O quarto impulsionador apontado é a lente voltada para produtos e serviços inovadores. Isso significa que os varejistas devem estar atentos às demandas do mercado e oferecer constantemente produtos e serviços inovadores que agreguem valor aos clientes.
O estudo também introduz o Índice de Maturidade do Varejo de Connected Enterprise, que avalia o estado atual do comércio fluido em diferentes países, incluindo o Brasil.
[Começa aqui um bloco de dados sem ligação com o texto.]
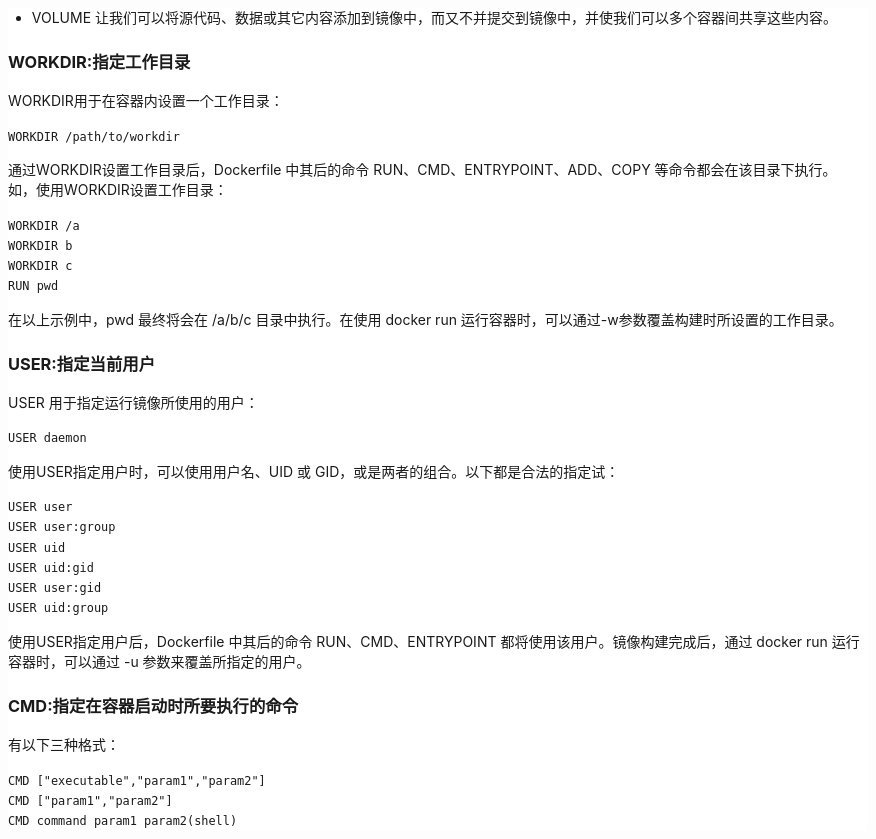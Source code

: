* VOLUME 让我们可以将源代码、数据或其它内容添加到镜像中，而又不并提交到镜像中，并使我们可以多个容器间共享这些内容。

### WORKDIR:指定工作目录

WORKDIR用于在容器内设置一个工作目录：

```
WORKDIR /path/to/workdir

```

通过WORKDIR设置工作目录后，Dockerfile 中其后的命令 RUN、CMD、ENTRYPOINT、ADD、COPY 等命令都会在该目录下执行。 如，使用WORKDIR设置工作目录：

```
WORKDIR /a
WORKDIR b
WORKDIR c
RUN pwd

```

在以上示例中，pwd 最终将会在 /a/b/c 目录中执行。在使用 docker run 运行容器时，可以通过-w参数覆盖构建时所设置的工作目录。

### USER:指定当前用户

USER 用于指定运行镜像所使用的用户：

```
USER daemon

```

使用USER指定用户时，可以使用用户名、UID 或 GID，或是两者的组合。以下都是合法的指定试：

```
USER user
USER user:group
USER uid
USER uid:gid
USER user:gid
USER uid:group

```

使用USER指定用户后，Dockerfile 中其后的命令 RUN、CMD、ENTRYPOINT 都将使用该用户。镜像构建完成后，通过 docker run 运行容器时，可以通过 -u 参数来覆盖所指定的用户。

### CMD:指定在容器启动时所要执行的命令

有以下三种格式：

```
CMD ["executable","param1","param2"]
CMD ["param1","param2"]
CMD command param1 param2(shell)

```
Esse índice destaca as áreas de força e oportunidade para os varejistas, fornecendo insights valiosos para orientar suas estratégias de desenvolvimento.
As oito competências essenciais de uma Connected Enterprise apontadas pela publicação são as seguintes:
- Estratégias e ações baseadas em insights: uma cultura orientada por dados permite oferecer experiências otimizadas aos clientes, com a utilização dados para embasar e desenvolver ofertas personalizadas.
- Produtos e serviços inovadores: é fundamental ofertar produtos e serviços diferenciados, com foco nos segmentos de clientes mais lucrativos, de maneira que seja mantido o equilíbrio da demanda com os custos.
- Centralidade na experiência por design: trata-se de projetar e fornecer experiências contínuas para clientes e funcionários, garantindo que atendam às expectativas em todos os pontos de contato, sejam eles físicos (por exemplo, lojas) ou digitais.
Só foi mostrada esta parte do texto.